Problem to solve:
Give back every record verbatim, but not the pictures.

Extracted material:
◆ ◆ ◆ ◆ ◆ ◆ ◆

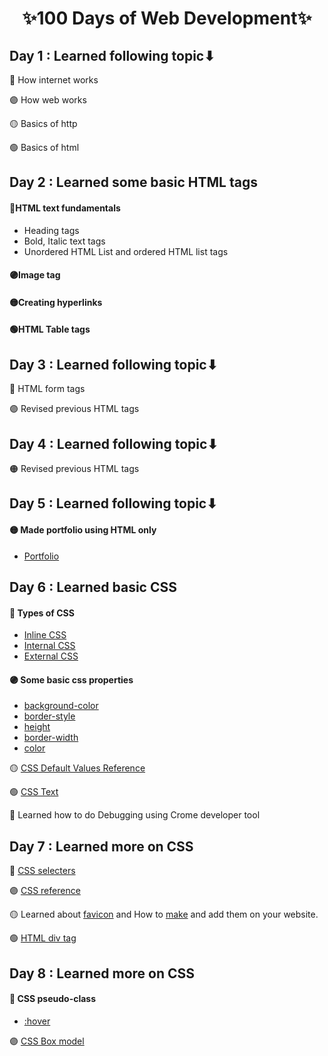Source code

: <h1 align="center" >✨100 Days of Web Development✨</h1>


## Day 1 : Learned following topic⬇
🔴 How internet works

🟣 How web works

🟡 Basics of http

🟢 Basics of html

## Day 2 : Learned some basic HTML tags
#### 🔴HTML text fundamentals
* Heading tags
* Bold, Italic text tags
* Unordered HTML List and ordered HTML list tags


#### 🟣Image tag

#### 🟡Creating hyperlinks 

#### 🟢HTML Table tags

## Day 3 : Learned following topic⬇
🔴 HTML form tags

🟣 Revised previous HTML tags 

## Day 4 : Learned following topic⬇

🟠 Revised previous HTML tags 

## Day 5 : Learned following topic⬇
#### 🟡 Made portfolio using HTML only
* [Portfolio](https://github.com/Dhara3078/100Days_of_WEB_DEV/tree/main/CV%20only%20using%20HTML)


## Day 6 : Learned basic CSS
#### 🔴 Types of CSS
* [Inline CSS](https://www.w3schools.com/html/html_css.asp)
* [Internal CSS](https://developer.mozilla.org/en-US/docs/Web/HTML/Element/style)
* [External CSS](https://www.w3schools.com/html/html_css.asp)

#### 🟣 Some basic css properties
* [background-color](https://developer.mozilla.org/en-US/docs/Web/CSS/background-color)
* [border-style](https://developer.mozilla.org/en-US/docs/Web/CSS/border-style)
* [height](https://devdocs.io/css/height)
* [border-width](https://developer.mozilla.org/en-US/docs/Web/CSS/border-width)
* [color](https://developer.mozilla.org/en-US/docs/Web/CSS/color)

🟡 [CSS Default Values Reference](https://www.w3schools.com/cssref/css_default_values.asp)

🟢 [CSS Text](https://www.w3schools.com/css/css_text.asp)

🔵 Learned how to do Debugging using Crome developer tool

## Day 7 : Learned more on CSS
🔴 [CSS selecters](https://www.w3schools.com/css/css_selectors.asp)

🟣 [CSS reference](https://developer.mozilla.org/en-US/docs/Web/CSS/Reference)

🟡 Learned about [favicon](https://developer.mozilla.org/en-US/docs/Glossary/Favicon) and How to [make](https://www.favicon-generator.org/) and add them on your website.

🟢 [HTML div tag](https://developer.mozilla.org/en-US/docs/Web/HTML/Element/div)

## Day 8 : Learned more on CSS
#### 🔴 CSS pseudo-class
* [:hover](https://developer.mozilla.org/en-US/docs/Web/CSS/:hover)

🟣 [CSS Box model](https://markusvogl.com/web1/interactive_box_model/css_box_demo.html)

<!-- 🟡 Learned about [favicon](https://developer.mozilla.org/en-US/docs/Glossary/Favicon) and How to [make](https://www.favicon-generator.org/) and add them on your website.

🟢 [HTML div tag](https://developer.mozilla.org/en-US/docs/Web/HTML/Element/div) -->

◆ ◆ ◆ ◆ ◆ ◆ ◆

Exercise output:
Source code

: <h1 align="center" >✨100 Days of Web Development✨</h1>


## Day 1 : Learned following topic⬇
🔴 How internet works

🟣 How web works

🟡 Basics of http

🟢 Basics of html

## Day 2 : Learned some basic HTML tags
#### 🔴HTML text fundamentals
* Heading tags
* Bold, Italic text tags
* Unordered HTML List and ordered HTML list tags


#### 🟣Image tag

#### 🟡Creating hyperlinks 

#### 🟢HTML Table tags

## Day 3 : Learned following topic⬇
🔴 HTML form tags

🟣 Revised previous HTML tags 

## Day 4 : Learned following topic⬇

🟠 Revised previous HTML tags 

## Day 5 : Learned following topic⬇
#### 🟡 Made portfolio using HTML only
* [Portfolio](https://github.com/Dhara3078/100Days_of_WEB_DEV/tree/main/CV%20only%20using%20HTML)


## Day 6 : Learned basic CSS
#### 🔴 Types of CSS
* [Inline CSS](https://www.w3schools.com/html/html_css.asp)
* [Internal CSS](https://developer.mozilla.org/en-US/docs/Web/HTML/Element/style)
* [External CSS](https://www.w3schools.com/html/html_css.asp)

#### 🟣 Some basic css properties
* [background-color](https://developer.mozilla.org/en-US/docs/Web/CSS/background-color)
* [border-style](https://developer.mozilla.org/en-US/docs/Web/CSS/border-style)
* [height](https://devdocs.io/css/height)
* [border-width](https://developer.mozilla.org/en-US/docs/Web/CSS/border-width)
* [color](https://developer.mozilla.org/en-US/docs/Web/CSS/color)

🟡 [CSS Default Values Reference](https://www.w3schools.com/cssref/css_default_values.asp)

🟢 [CSS Text](https://www.w3schools.com/css/css_text.asp)

🔵 Learned how to do Debugging using Crome developer tool

## Day 7 : Learned more on CSS
🔴 [CSS selecters](https://www.w3schools.com/css/css_selectors.asp)

🟣 [CSS reference](https://developer.mozilla.org/en-US/docs/Web/CSS/Reference)

🟡 Learned about [favicon](https://developer.mozilla.org/en-US/docs/Glossary/Favicon) and How to [make](https://www.favicon-generator.org/) and add them on your website.

🟢 [HTML div tag](https://developer.mozilla.org/en-US/docs/Web/HTML/Element/div)

## Day 8 : Learned more on CSS
#### 🔴 CSS pseudo-class
* [:hover](https://developer.mozilla.org/en-US/docs/Web/CSS/:hover)

🟣 [CSS Box model](https://markusvogl.com/web1/interactive_box_model/css_box_demo.html)

<!-- 🟡 Learned about [favicon](https://developer.mozilla.org/en-US/docs/Glossary/Favicon) and How to [make](https://www.favicon-generator.org/) and add them on your website.

🟢 [HTML div tag](https://developer.mozilla.org/en-US/docs/Web/HTML/Element/div) -->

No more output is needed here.